AIM OF THE EXERCISE:
Show each line of the records in which the word "label" occurs.

TASK INPUT:
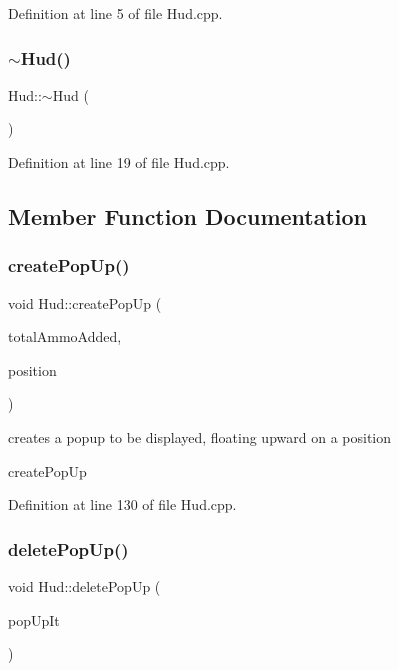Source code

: Definition at line 5 of file Hud.\+cpp.

\mbox{\label{class_hud_a2fbb662bbc70f646e081f9206a879b66}} 
\subsubsection{\texorpdfstring{$\sim$\+Hud()}{~Hud()}}
{\footnotesize\ttfamily Hud\+::$\sim$\+Hud (\begin{DoxyParamCaption}{ }\end{DoxyParamCaption})}



Definition at line 19 of file Hud.\+cpp.



\subsection{Member Function Documentation}
\mbox{\label{class_hud_accfaddbefc4b7ba1ecf64d3b32af2d24}} 
\subsubsection{\texorpdfstring{create\+Pop\+Up()}{createPopUp()}}
{\footnotesize\ttfamily void Hud\+::create\+Pop\+Up (\begin{DoxyParamCaption}\item[{int}]{total\+Ammo\+Added,  }\item[{Vector2f}]{position }\end{DoxyParamCaption})}



creates a popup to be displayed, floating upward on a position 

create\+Pop\+Up 

Definition at line 130 of file Hud.\+cpp.

\mbox{\label{class_hud_a6c8effbe343872e65e9d02f0509be0d6}} 
\subsubsection{\texorpdfstring{delete\+Pop\+Up()}{deletePopUp()}}
{\footnotesize\ttfamily void Hud\+::delete\+Pop\+Up (\begin{DoxyParamCaption}\item[{std\+::vector$<$ Pop\+Up $\ast$$>$\+::iterator \&}]{pop\+Up\+It }\end{DoxyParamCaption})}



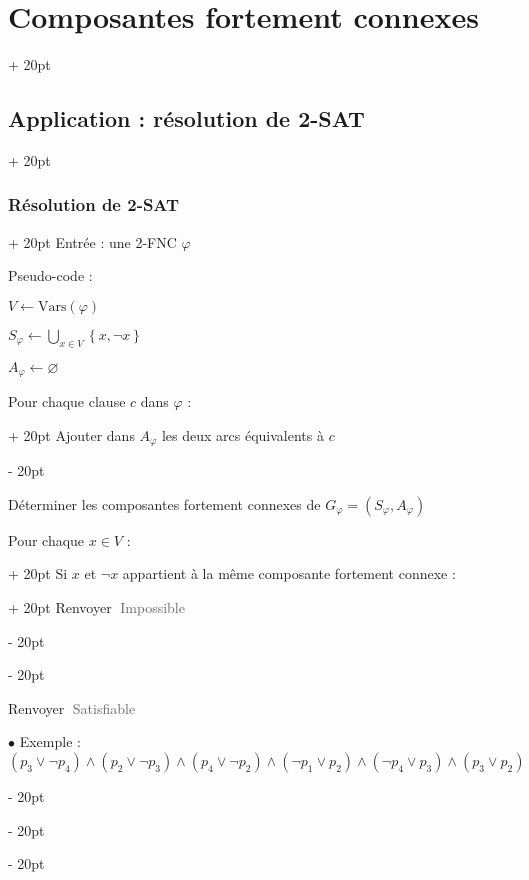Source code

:\documentclass[a4paper, 12pt, twoside]{article}
\newcommand{\set}[1]{\left\{ #1 \right\}}
\newcommand{\simplecit}[1]{\guillemotleft$\;$#1$\;$\guillemotright}
\newcommand{\cit}[1]{\simplecit{\textcolor{656565}{#1}}}
\newcommand{\ind}[1][20pt]{\advance\leftskip + #1}
\newcommand{\deind}[1][20pt]{\advance\leftskip - #1}
\newenvironment{indt}[2][20pt]{#2 \par \ind[#1]}{\par \deind} %
\begin{document}
\begin{indt}{\section{Composantes fortement connexes}}
\begin{indt}{\subsection{Application : résolution de 2-SAT}}
\begin{indt}{\subsubsection{Résolution de 2-SAT}}
                Entrée : une 2-FNC $\varphi$

                Pseudo-code :
                \begin{pseudocode}
                    $V \leftarrow \mathrm{Vars}(\varphi)$

                    $S_\varphi \leftarrow \bigcup_{x \in V} \set{x, \neg x}$

                    $A_\varphi \leftarrow \varnothing$

                    \vspace{6pt}
                    
                    \begin{indt}{Pour chaque clause $c$ dans $\varphi$ :}
                        Ajouter dans $A_\varphi$ les deux arcs équivalents à $c$
                    \end{indt}

                    \vspace{6pt}
                    
                    Déterminer les composantes fortement connexes de $G_\varphi = (S_\varphi, A_\varphi)$

                    \vspace{6pt}
                    
                    \begin{indt}{Pour chaque $x \in V$ :}
                        \begin{indt}{Si $x$ et $\neg x$ appartient à la même composante fortement connexe :}
                            Renvoyer \cit{Impossible}
                        \end{indt}
                    \end{indt}

                    \vspace{6pt}
                    
                    Renvoyer \cit{Satisfiable}
                \end{pseudocode}

                \vspace{12pt}
                
                $\bullet$ Exemple :
                \[
                    (p_3 \vee \neg p_4) \wedge (p_2 \vee \neg p_3) \wedge (p_4 \vee \neg p_2) \wedge (\neg p_1 \vee p_2) \wedge (\neg p_4 \vee p_3) \wedge (p_3 \vee p_2)
                \]

                \begin{center}
\end{center}
\end{indt}
\end{indt}
\end{indt}
\end{document}
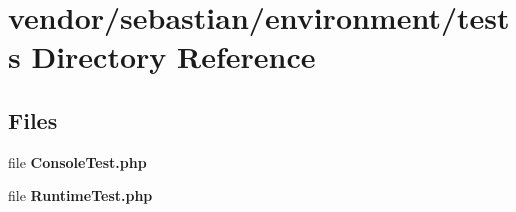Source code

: \section{vendor/sebastian/environment/tests Directory Reference}
\label{dir_85119ad95aeb4fbd9421d626789fb3bf}
\subsection*{Files}
\begin{DoxyCompactItemize}
\item 
file {\bf Console\+Test.\+php}
\item 
file {\bf Runtime\+Test.\+php}
\end{DoxyCompactItemize}
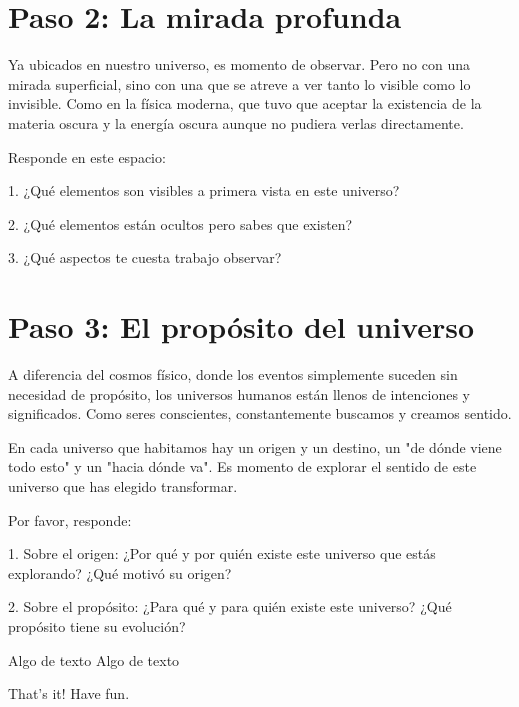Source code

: \documentclass[statementpaper,oneside,article,10pt]{memoir}
\begin{document}
\section{Paso 2: La mirada profunda}

Ya ubicados en nuestro universo, es momento de observar. Pero no con una mirada superficial, sino con una que se atreve a ver tanto lo visible como lo invisible. Como en la física moderna, que tuvo que aceptar la existencia de la materia oscura y la energía oscura aunque no pudiera verlas directamente.

Responde en este espacio:

1. ¿Qué elementos son visibles a primera vista en este universo?
\vspace{4cm}

2. ¿Qué elementos están ocultos pero sabes que existen?
\vspace{4cm}

3. ¿Qué aspectos te cuesta trabajo observar?
\vspace{4cm}

\newpage

\section{Paso 3: El propósito del universo}

A diferencia del cosmos físico, donde los eventos simplemente suceden sin necesidad de propósito, los universos humanos están llenos de intenciones y significados. Como seres conscientes, constantemente buscamos y creamos sentido.

En cada universo que habitamos hay un origen y un destino, un "de dónde viene todo esto" y un "hacia dónde va". Es momento de explorar el sentido de este universo que has elegido transformar.

Por favor, responde:

1. Sobre el origen:
¿Por qué y por quién existe este universo que estás explorando?  ¿Qué motivó su origen?
\vspace{5cm}

2. Sobre el propósito:
¿Para qué y para quién existe este universo? ¿Qué propósito tiene su evolución?
\vspace{5cm}


\newpage
Algo de texto
\newpage
Algo de texto
\newpage





\newpage

\Large That's it! Have fun.
\end{document}
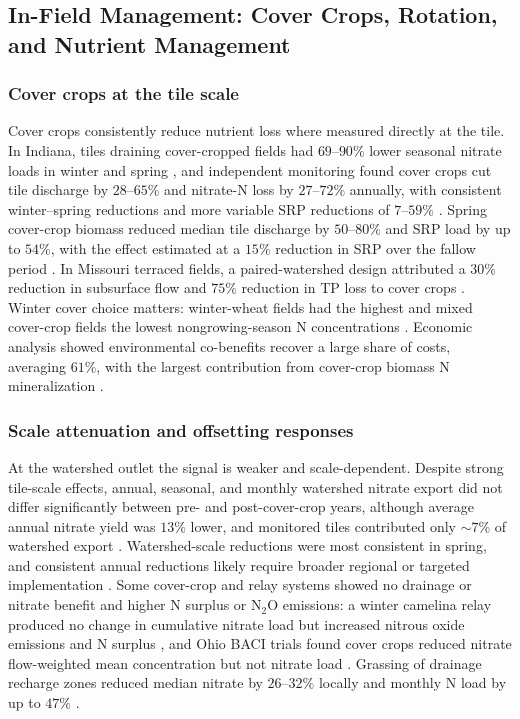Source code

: \documentclass[11pt]{article}
\begin{document}
\subsection{In-Field Management: Cover Crops, Rotation, and Nutrient Management}

\subsubsection{Cover crops at the tile scale}

Cover crops consistently reduce nutrient loss where measured directly at
the tile. In Indiana, tiles draining cover-cropped fields had
$69$--$90\%$ lower seasonal nitrate loads in winter and spring
\parencite{Hanrahan2018}, and independent monitoring found cover crops cut
tile discharge by $28$--$65\%$ and nitrate-N loss by $27$--$72\%$ annually,
with consistent winter--spring reductions and more variable SRP reductions
of $7$--$59\%$ \parencite{Speir2022}. Spring cover-crop biomass reduced
median tile discharge by $50$--$80\%$ and SRP load by up to $54\%$, with
the effect estimated at a $15\%$ reduction in SRP over the fallow period
\parencite{Trentman2020}. In Missouri terraced fields, a paired-watershed
design attributed a $30\%$ reduction in subsurface flow and $75\%$
reduction in TP loss to cover crops \parencite{SalcedaGonzalez2025}. Winter
cover choice matters: winter-wheat fields had the highest and mixed
cover-crop fields the lowest nongrowing-season N concentrations
\parencite{McNeill2026}. Economic analysis showed environmental
co-benefits recover a large share of costs, averaging $61\%$, with the
largest contribution from cover-crop biomass N mineralization
\parencite{Roth2018}.

\subsubsection{Scale attenuation and offsetting responses}

At the watershed outlet the signal is weaker and scale-dependent. Despite
strong tile-scale effects, annual, seasonal, and monthly watershed nitrate
export did not differ significantly between pre- and post-cover-crop years,
although average annual nitrate yield was $13\%$ lower, and monitored tiles
contributed only $\sim7\%$ of watershed export \parencite{Hanrahan2018}.
Watershed-scale reductions were most consistent in spring, and consistent
annual reductions likely require broader regional or targeted
implementation \parencite{Speir2022}. Some cover-crop and relay systems
showed no drainage or nitrate benefit and higher N surplus or N$_2$O
emissions: a winter camelina relay produced no change in cumulative
nitrate load but increased nitrous oxide emissions and N surplus
\parencite{Emmett2022}, and Ohio BACI trials found cover crops reduced
nitrate flow-weighted mean concentration but not nitrate load
\parencite{Askar2023}. Grassing of drainage recharge zones reduced median
nitrate by $26$--$32\%$ locally and monthly N load by up to $47\%$
\parencite{Fucík2015,Kvítek2023}.
\end{document}
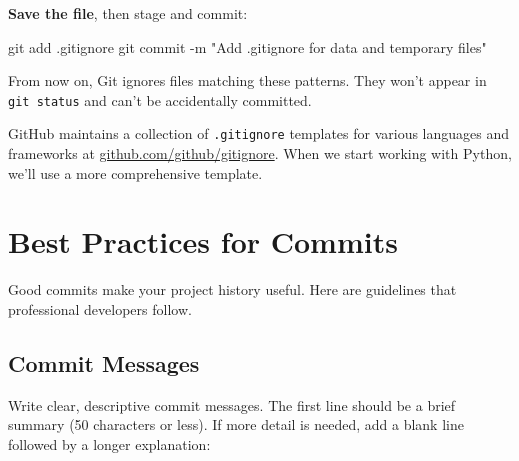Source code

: \documentclass[
  letterpaper,
  DIV=11,
  numbers=noendperiod]{scrreprt}
\newenvironment{Shaded}{\begin{snugshade}}{\end{snugshade}}
\newcommand{\AttributeTok}[1]{\textcolor[rgb]{0.40,0.45,0.13}{#1}}
\newcommand{\FunctionTok}[1]{\textcolor[rgb]{0.28,0.35,0.67}{#1}}
\newcommand{\NormalTok}[1]{\textcolor[rgb]{0.00,0.23,0.31}{#1}}
\newcommand{\StringTok}[1]{\textcolor[rgb]{0.13,0.47,0.30}{#1}}
\begin{document}
\textbf{Save the file}, then stage and commit:

\begin{codelisting}

\caption{\texttt{terminal}}

\begin{Shaded}
\begin{Highlighting}[]
\FunctionTok{git}\NormalTok{ add .gitignore}
\FunctionTok{git}\NormalTok{ commit }\AttributeTok{{-}m} \StringTok{"Add .gitignore for data and temporary files"}
\end{Highlighting}
\end{Shaded}

\end{codelisting}

From now on, Git ignores files matching these patterns. They won't
appear in \texttt{git\ status} and can't be accidentally committed.

\begin{tcolorbox}[enhanced jigsaw, opacitybacktitle=0.6, arc=.35mm, colback=white, bottomtitle=1mm, opacityback=0, toprule=.15mm, left=2mm, colbacktitle=quarto-callout-tip-color!10!white, breakable, coltitle=black, toptitle=1mm, colframe=quarto-callout-tip-color-frame, bottomrule=.15mm, titlerule=0mm, title=\textcolor{quarto-callout-tip-color}{\faLightbulb}\hspace{0.5em}{Finding .gitignore Templates}, rightrule=.15mm, leftrule=.75mm]

GitHub maintains a collection of \texttt{.gitignore} templates for
various languages and frameworks at
\href{https://github.com/github/gitignore}{github.com/github/gitignore}.
When we start working with Python, we'll use a more comprehensive
template.

\end{tcolorbox}

\section{Best Practices for Commits}\label{best-practices-for-commits}

Good commits make your project history useful. Here are guidelines that
professional developers follow.

\subsection{Commit Messages}\label{commit-messages}

Write clear, descriptive commit messages. The first line should be a
brief summary (50 characters or less). If more detail is needed, add a
blank line followed by a longer explanation:
\end{document}
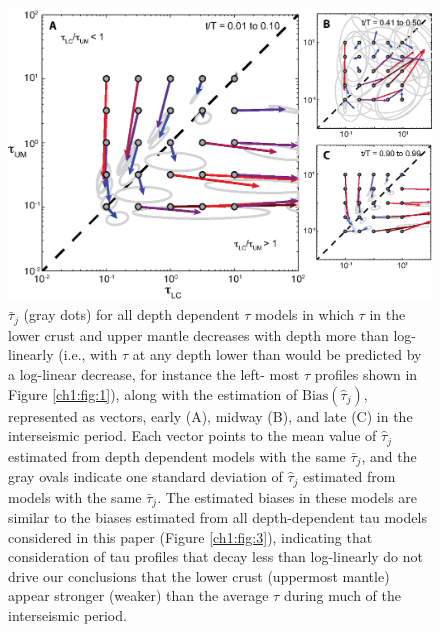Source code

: \begin{figure}
\includegraphics{ch1/figures/AuxFigure4.eps}
\caption{$\bar{\tau}_j$ (gray dots) for all depth dependent $\tau$
models in which $\tau$ in the lower crust and upper mantle decreases
with depth more than log-linearly (i.e., with $\tau$ at any depth
lower than would be predicted by a log-linear decrease, for instance
the left- most $\tau$ profiles shown in Figure \ref{ch1:fig:1}), along
with the estimation of $\mathrm{Bias}(\hat{\tau}_j)$, represented as
vectors, early (A), midway (B), and late (C) in the interseismic
period.  Each vector points to the mean value of $\hat{\tau}_j$
estimated from depth dependent models with the same $\bar{\tau}_j$,
and the gray ovals indicate one standard deviation of $\hat{\tau}_j$
estimated from models with the same $\bar{\tau}_j$.  The estimated
biases in these models are similar to the biases estimated from all
depth-dependent tau models considered in this paper (Figure
\ref{ch1:fig:3}), indicating that consideration of tau profiles that
decay less than log-linearly do not drive our conclusions that the
lower crust (uppermost mantle) appear stronger (weaker) than the
average $\tau$ during much of the interseismic period.}
\label{ch1:fig:A4}
\end{figure}


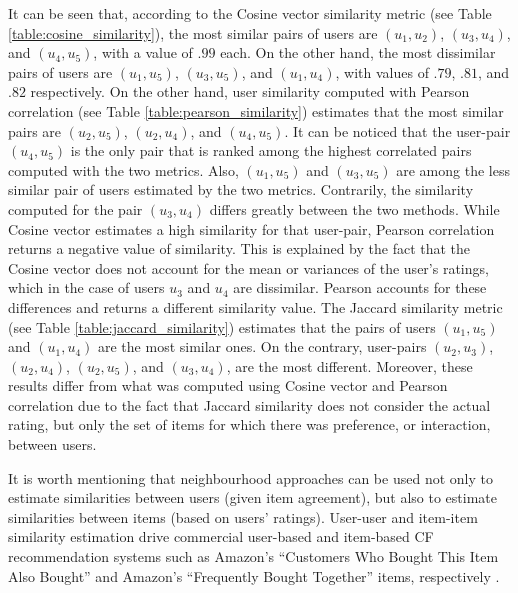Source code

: It can be seen that, according to the Cosine vector similarity metric (see Table \ref{table:cosine_similarity}), the most similar pairs of users are $(u_{1}, u_{2})$, $(u_{3}, u_{4})$, and $(u_{4}, u_{5})$, with a value of $.99$ each. On the other hand, the most dissimilar pairs of users are $(u_{1}, u_{5})$, $(u_{3}, u_{5})$, and $(u_{1}, u_{4})$, with values of $.79$, $.81$, and $.82$ respectively.
On the other hand, user similarity computed with Pearson correlation (see Table \ref{table:pearson_similarity}) estimates that the most similar pairs are $(u_{2}, u_{5})$, $(u_{2}, u_{4})$, and $(u_{4}, u_{5})$. 
It can be noticed that the user-pair $(u_{4}, u_{5})$ is the only pair that is ranked among the highest correlated pairs computed with the two metrics.
Also, $(u_{1}, u_{5})$ and $(u_{3}, u_{5})$ are among the less similar pair of users estimated by the two metrics. 
Contrarily, the similarity computed for the pair $(u_{3}, u_{4})$ differs greatly between the two methods. While Cosine vector estimates a high similarity for that user-pair, Pearson correlation returns a negative value of similarity. This is explained by the fact that the Cosine vector does not account for the mean or variances of the user's ratings, which in the case of users $u_{3}$ and $u_{4}$ are dissimilar. Pearson accounts for these differences and returns a different similarity value.
The Jaccard similarity metric (see Table \ref{table:jaccard_similarity}) estimates that the pairs of users $(u_{1}, u_{5})$ and $(u_{1}, u_{4})$ are the most similar ones. On the contrary, user-pairs $(u_{2}, u_{3})$, $(u_{2}, u_{4})$, $(u_{2}, u_{5})$, and $(u_{3}, u_{4})$,  are the most different. Moreover, these results differ from what was computed using Cosine vector and Pearson correlation due to the fact that Jaccard similarity does not consider the actual rating, but only the set of items for which there was preference, or interaction, between users. 

It is worth mentioning that neighbourhood approaches can be used not only to estimate similarities between users (given item agreement), but also to estimate similarities between items (based on users' ratings). User-user and item-item similarity estimation drive commercial user-based and item-based CF recommendation systems such as Amazon's ``Customers Who Bought This Item Also Bought'' and Amazon's ``Frequently Bought Together'' items, respectively \autocite{linden03amazon}.

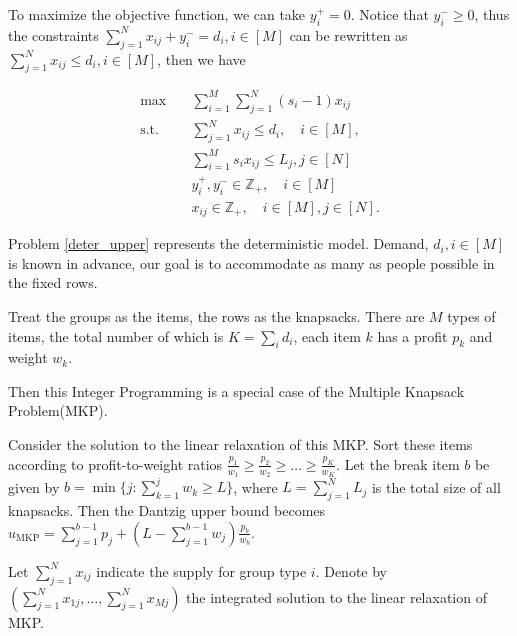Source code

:To maximize the objective function, we can take $y_i^{+} = 0$. Notice that $y_{i}^{-} \geq 0$, thus the constraints $\sum_{j= 1}^{N} x_{ij} + y_{i}^{-} = d_{i}, i \in [M]$ can be rewritten as $\sum_{j= 1}^{N} x_{ij} \leq d_{i}, i \in [M]$, then we have

\begin{equation}\label{deter_upper}
  \begin{aligned}
  \max \quad & \sum_{i=1}^{M}  \sum_{j= 1}^{N} (s_i-1) x_{ij} \\
  \text {s.t.} \quad & \sum_{j= 1}^{N} x_{ij} \leq d_{i}, \quad i \in [M], \\
  & \sum_{i=1}^{M} s_{i} x_{ij} \leq L_j, j \in [N] \\
  & y_{i}^{+}, y_{i}^{-} \in \mathbb{Z}_{+}, \quad i \in [M] \\
  & x_{ij} \in \mathbb{Z}_{+}, \quad i \in [M], j \in [N].
  \end{aligned}
\end{equation}

Problem \eqref{deter_upper} represents the deterministic model. Demand, $d_i, i \in [M]$ is known in advance, our goal is to accommodate as many as people possible in the fixed rows.

Treat the groups as the items, the rows as the knapsacks. There are $M$ types of items, the total number of which is $K = \sum_{i} d_i$, each item $k$ has a profit $p_k$ and weight $w_k$. 


Then this Integer Programming is a special case of the Multiple Knapsack Problem(MKP). 


Consider the solution to the linear relaxation of this MKP. Sort these items according to profit-to-weight ratios $\frac{p_1}{w_1} \geq \frac{p_2}{w_2} \geq \ldots \geq \frac{p_K}{w_K}$.
Let the break item $b$ be given by $b=\min \{j: \sum_{k=1}^j w_k \geq L\}$, where $L = \sum_{j=1}^{N} L_j$ is the total size of all knapsacks. Then the Dantzig upper bound \cite{dantzig1957discrete} becomes 
$u_{\mathrm{MKP}}=\sum_{j=1}^{b-1} p_j+\left(L-\sum_{j=1}^{b-1} w_j\right) \frac{p_b}{w_b}$. 

Let $\sum_{j=1}^{N} x_{ij}$ indicate the supply for group type $i$. Denote by $(\sum_{j=1}^{N} x_{1j},\ldots, \sum_{j=1}^{N} x_{Mj})$ the integrated solution to the linear relaxation of MKP.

ANSWER:
\mbox{\label{class_hud_a2fbb662bbc70f646e081f9206a879b66}} 
\mbox{\label{class_hud_accfaddbefc4b7ba1ecf64d3b32af2d24}} 
\mbox{\label{class_hud_a6c8effbe343872e65e9d02f0509be0d6}} 
\label{dir_85119ad95aeb4fbd9421d626789fb3bf}
\section{Best Practices for Commits}\label{best-practices-for-commits}
\subsection{Commit Messages}\label{commit-messages}
\label{ch1:fig:A4}
\begin{equation}\label{deter_upper}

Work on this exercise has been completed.